[[ Data for processing, beginning ]]
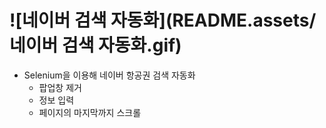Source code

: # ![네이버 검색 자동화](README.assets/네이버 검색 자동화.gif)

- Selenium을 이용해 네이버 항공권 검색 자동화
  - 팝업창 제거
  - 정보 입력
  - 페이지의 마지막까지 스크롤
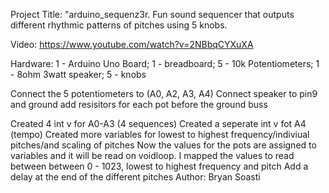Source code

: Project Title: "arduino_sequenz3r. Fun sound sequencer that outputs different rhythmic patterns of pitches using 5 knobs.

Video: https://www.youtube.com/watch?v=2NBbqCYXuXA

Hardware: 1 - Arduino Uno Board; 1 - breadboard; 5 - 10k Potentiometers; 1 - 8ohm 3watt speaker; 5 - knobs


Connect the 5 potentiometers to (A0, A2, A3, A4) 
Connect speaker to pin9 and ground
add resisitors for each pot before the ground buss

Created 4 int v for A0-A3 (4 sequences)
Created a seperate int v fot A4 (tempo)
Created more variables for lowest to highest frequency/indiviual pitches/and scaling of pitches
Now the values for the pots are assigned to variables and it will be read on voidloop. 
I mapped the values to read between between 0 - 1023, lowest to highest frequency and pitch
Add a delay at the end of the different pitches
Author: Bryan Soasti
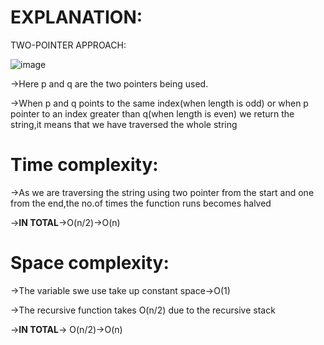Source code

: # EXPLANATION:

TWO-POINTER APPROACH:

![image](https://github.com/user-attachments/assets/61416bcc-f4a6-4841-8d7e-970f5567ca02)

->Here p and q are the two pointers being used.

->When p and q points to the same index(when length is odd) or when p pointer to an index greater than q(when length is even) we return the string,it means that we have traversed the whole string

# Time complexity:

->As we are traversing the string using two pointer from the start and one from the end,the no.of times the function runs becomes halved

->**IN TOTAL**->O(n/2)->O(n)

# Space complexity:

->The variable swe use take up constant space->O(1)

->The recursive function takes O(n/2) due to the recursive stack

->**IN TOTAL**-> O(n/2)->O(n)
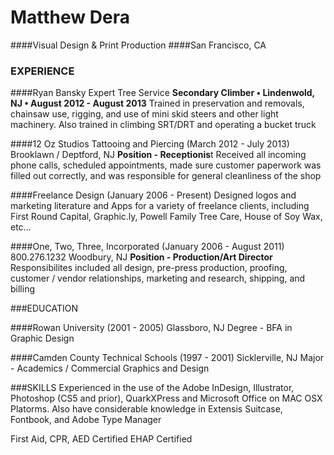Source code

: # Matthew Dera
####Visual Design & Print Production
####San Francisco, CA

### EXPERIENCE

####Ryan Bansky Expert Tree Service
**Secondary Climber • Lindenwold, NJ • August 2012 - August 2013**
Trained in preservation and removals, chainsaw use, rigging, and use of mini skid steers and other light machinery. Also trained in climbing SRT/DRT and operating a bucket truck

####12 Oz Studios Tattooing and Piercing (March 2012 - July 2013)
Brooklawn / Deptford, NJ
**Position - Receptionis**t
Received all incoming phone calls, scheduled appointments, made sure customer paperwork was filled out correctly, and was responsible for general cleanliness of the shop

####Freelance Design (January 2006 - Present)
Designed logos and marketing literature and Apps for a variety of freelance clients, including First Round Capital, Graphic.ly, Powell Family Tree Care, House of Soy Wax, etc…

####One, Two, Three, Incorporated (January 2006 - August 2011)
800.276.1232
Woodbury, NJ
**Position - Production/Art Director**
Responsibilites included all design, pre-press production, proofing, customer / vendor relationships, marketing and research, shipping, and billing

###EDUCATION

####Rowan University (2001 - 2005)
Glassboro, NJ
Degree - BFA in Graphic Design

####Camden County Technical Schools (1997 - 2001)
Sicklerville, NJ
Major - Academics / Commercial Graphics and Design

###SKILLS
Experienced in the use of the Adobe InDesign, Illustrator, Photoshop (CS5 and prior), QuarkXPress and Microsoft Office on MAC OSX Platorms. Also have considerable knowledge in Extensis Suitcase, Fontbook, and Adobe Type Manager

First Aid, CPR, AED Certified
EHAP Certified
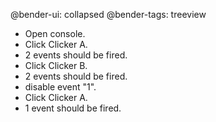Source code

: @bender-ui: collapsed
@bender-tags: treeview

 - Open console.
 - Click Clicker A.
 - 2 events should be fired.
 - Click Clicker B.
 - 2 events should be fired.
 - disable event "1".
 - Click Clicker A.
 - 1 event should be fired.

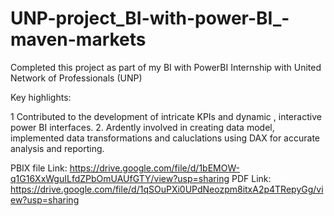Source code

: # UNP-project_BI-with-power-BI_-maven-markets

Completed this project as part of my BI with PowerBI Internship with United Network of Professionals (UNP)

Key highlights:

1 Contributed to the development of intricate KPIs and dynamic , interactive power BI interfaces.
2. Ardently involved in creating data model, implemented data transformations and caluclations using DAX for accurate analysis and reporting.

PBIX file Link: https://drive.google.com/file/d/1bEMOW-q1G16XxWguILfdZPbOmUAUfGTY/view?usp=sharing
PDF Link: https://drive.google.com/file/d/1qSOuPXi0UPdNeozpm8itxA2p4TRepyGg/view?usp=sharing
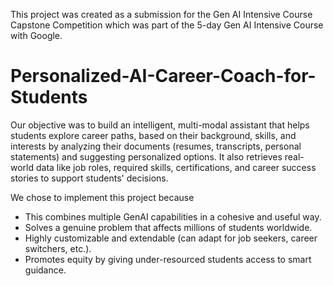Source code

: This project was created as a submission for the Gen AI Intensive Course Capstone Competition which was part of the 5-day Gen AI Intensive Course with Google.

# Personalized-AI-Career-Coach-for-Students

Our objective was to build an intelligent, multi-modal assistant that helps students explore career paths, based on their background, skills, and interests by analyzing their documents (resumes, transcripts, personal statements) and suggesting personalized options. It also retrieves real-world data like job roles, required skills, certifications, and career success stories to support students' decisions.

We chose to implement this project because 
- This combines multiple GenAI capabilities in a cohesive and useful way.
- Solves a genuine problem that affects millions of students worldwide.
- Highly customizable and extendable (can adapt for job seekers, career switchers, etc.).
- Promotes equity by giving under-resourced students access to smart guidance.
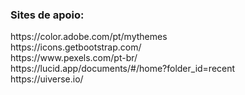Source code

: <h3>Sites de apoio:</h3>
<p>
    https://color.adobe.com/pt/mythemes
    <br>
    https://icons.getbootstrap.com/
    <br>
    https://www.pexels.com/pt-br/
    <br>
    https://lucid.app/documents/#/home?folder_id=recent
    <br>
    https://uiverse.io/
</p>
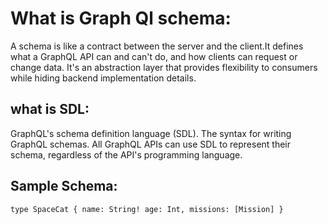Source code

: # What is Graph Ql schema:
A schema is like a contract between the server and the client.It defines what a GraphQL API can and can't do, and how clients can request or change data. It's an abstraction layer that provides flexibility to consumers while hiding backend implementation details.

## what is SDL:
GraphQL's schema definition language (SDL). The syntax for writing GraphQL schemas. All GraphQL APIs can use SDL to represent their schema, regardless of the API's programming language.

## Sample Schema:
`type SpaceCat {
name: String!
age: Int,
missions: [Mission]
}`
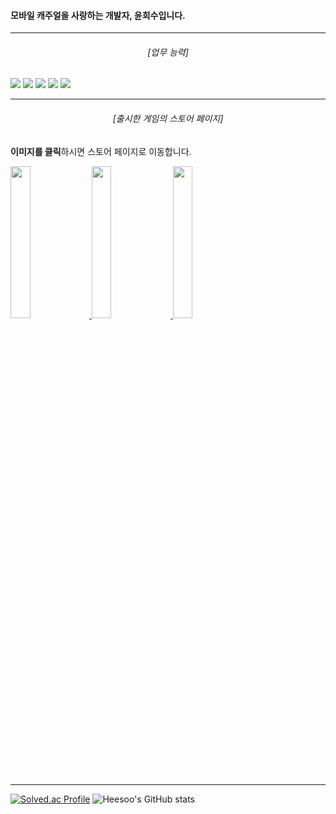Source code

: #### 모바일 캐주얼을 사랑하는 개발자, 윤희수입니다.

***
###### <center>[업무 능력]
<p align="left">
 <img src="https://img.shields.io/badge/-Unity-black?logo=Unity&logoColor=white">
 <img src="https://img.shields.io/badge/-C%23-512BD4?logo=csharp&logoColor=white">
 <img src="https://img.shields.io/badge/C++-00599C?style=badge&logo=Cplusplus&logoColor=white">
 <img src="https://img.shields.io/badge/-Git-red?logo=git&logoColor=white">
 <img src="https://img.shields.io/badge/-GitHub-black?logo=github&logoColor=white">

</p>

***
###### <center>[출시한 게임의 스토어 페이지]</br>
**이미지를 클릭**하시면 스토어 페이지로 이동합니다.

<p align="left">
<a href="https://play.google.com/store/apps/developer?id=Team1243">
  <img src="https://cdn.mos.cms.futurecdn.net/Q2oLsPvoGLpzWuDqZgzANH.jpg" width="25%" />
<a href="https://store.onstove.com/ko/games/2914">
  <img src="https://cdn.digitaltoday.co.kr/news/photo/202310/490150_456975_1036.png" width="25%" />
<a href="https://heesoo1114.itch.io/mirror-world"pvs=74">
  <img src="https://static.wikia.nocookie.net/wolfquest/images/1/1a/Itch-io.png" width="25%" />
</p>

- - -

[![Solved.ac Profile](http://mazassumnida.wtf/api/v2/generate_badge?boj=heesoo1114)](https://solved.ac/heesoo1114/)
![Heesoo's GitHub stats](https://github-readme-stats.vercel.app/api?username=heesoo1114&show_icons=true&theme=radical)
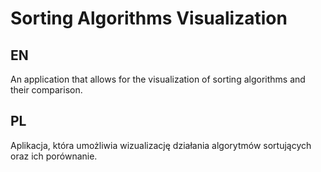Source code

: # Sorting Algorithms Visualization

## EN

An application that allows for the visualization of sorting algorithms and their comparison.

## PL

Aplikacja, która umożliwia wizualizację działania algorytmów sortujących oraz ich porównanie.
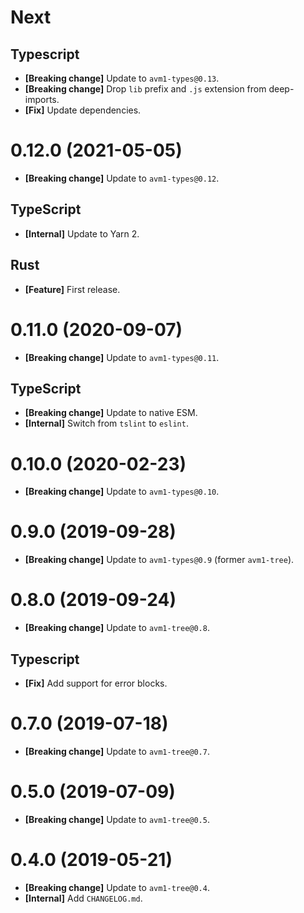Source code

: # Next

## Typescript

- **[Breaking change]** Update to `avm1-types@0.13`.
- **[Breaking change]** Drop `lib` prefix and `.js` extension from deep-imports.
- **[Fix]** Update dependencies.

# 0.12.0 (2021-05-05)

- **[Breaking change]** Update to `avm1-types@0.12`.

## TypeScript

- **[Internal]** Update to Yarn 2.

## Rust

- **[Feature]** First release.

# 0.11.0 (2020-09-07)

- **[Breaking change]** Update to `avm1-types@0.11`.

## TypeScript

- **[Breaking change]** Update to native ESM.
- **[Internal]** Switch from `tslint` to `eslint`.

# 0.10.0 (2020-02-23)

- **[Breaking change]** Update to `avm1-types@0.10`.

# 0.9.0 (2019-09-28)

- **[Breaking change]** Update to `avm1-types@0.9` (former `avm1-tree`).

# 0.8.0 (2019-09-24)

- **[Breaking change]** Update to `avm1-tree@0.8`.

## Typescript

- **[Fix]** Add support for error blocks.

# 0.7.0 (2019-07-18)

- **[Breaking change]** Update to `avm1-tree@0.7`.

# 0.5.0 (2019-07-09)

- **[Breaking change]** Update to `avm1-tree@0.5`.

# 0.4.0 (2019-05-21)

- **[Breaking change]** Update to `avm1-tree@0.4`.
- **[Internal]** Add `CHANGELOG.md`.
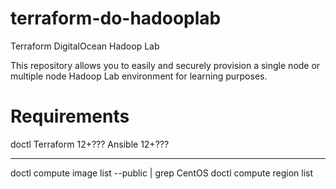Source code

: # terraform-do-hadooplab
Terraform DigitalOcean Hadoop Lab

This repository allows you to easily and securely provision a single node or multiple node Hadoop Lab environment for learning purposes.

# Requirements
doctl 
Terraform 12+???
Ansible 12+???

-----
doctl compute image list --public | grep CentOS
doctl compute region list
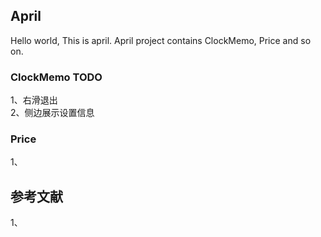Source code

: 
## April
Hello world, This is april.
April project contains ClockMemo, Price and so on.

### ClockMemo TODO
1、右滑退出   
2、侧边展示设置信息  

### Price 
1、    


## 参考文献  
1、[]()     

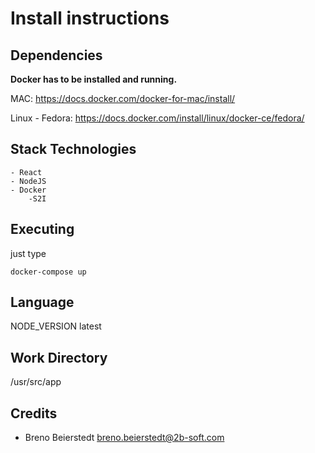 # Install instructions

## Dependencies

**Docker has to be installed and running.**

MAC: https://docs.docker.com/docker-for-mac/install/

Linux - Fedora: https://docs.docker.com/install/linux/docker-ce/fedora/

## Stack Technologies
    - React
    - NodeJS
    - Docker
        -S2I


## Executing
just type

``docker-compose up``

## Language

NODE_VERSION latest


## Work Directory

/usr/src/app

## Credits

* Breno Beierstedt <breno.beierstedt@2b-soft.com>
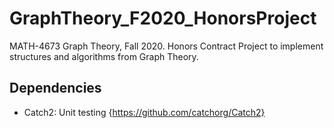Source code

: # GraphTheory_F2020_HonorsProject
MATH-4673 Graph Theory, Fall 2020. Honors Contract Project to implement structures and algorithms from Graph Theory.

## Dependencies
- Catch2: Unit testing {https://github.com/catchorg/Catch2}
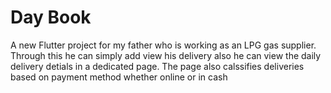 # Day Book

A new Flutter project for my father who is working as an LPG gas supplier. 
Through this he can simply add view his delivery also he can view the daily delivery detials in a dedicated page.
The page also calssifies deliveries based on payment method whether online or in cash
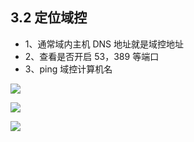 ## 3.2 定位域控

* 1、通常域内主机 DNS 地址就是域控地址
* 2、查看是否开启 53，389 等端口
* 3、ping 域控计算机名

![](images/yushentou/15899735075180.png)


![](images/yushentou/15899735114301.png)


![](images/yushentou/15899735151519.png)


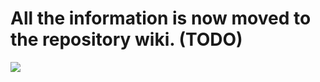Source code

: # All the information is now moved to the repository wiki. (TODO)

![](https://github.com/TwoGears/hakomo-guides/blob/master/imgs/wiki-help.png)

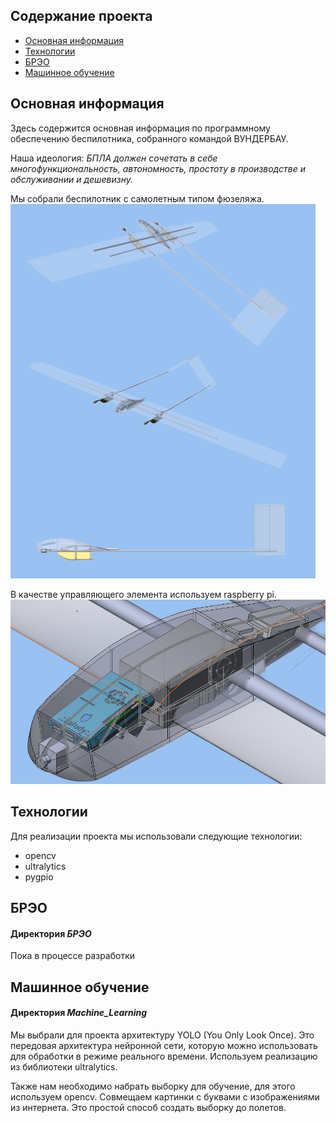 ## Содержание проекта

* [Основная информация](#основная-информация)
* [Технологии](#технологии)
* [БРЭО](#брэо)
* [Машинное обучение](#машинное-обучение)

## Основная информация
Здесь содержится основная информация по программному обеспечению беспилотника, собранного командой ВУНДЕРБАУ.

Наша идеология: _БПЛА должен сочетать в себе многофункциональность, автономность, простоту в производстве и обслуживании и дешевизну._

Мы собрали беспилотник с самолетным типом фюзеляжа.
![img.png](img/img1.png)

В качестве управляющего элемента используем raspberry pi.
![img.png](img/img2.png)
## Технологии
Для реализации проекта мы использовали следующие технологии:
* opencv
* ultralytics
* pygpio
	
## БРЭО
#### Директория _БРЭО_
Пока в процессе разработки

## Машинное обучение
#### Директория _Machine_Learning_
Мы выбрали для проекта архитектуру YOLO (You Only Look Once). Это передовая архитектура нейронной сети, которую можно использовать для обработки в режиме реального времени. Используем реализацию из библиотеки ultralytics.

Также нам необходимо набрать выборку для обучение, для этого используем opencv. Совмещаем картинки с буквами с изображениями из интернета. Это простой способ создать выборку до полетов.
[[ Data for processing, end ]]
Nothing but the lines from the beginning of the material above through the line containing "->Here p and" should appear in the answer, copied exactly and free of pictures.

Source code

: # ![네이버 검색 자동화](README.assets/네이버 검색 자동화.gif)

- Selenium을 이용해 네이버 항공권 검색 자동화
  - 팝업창 제거
  - 정보 입력
  - 페이지의 마지막까지 스크롤
Source code

: Project Title: "arduino_sequenz3r. Fun sound sequencer that outputs different rhythmic patterns of pitches using 5 knobs.

Video: https://www.youtube.com/watch?v=2NBbqCYXuXA

Hardware: 1 - Arduino Uno Board; 1 - breadboard; 5 - 10k Potentiometers; 1 - 8ohm 3watt speaker; 5 - knobs


Connect the 5 potentiometers to (A0, A2, A3, A4) 
Connect speaker to pin9 and ground
add resisitors for each pot before the ground buss

Created 4 int v for A0-A3 (4 sequences)
Created a seperate int v fot A4 (tempo)
Created more variables for lowest to highest frequency/indiviual pitches/and scaling of pitches
Now the values for the pots are assigned to variables and it will be read on voidloop. 
I mapped the values to read between between 0 - 1023, lowest to highest frequency and pitch
Add a delay at the end of the different pitches
Author: Bryan Soasti
Source code

: # EXPLANATION:

TWO-POINTER APPROACH:

![image](https://github.com/user-attachments/assets/61416bcc-f4a6-4841-8d7e-970f5567ca02)

->Here p and q are the two pointers being used.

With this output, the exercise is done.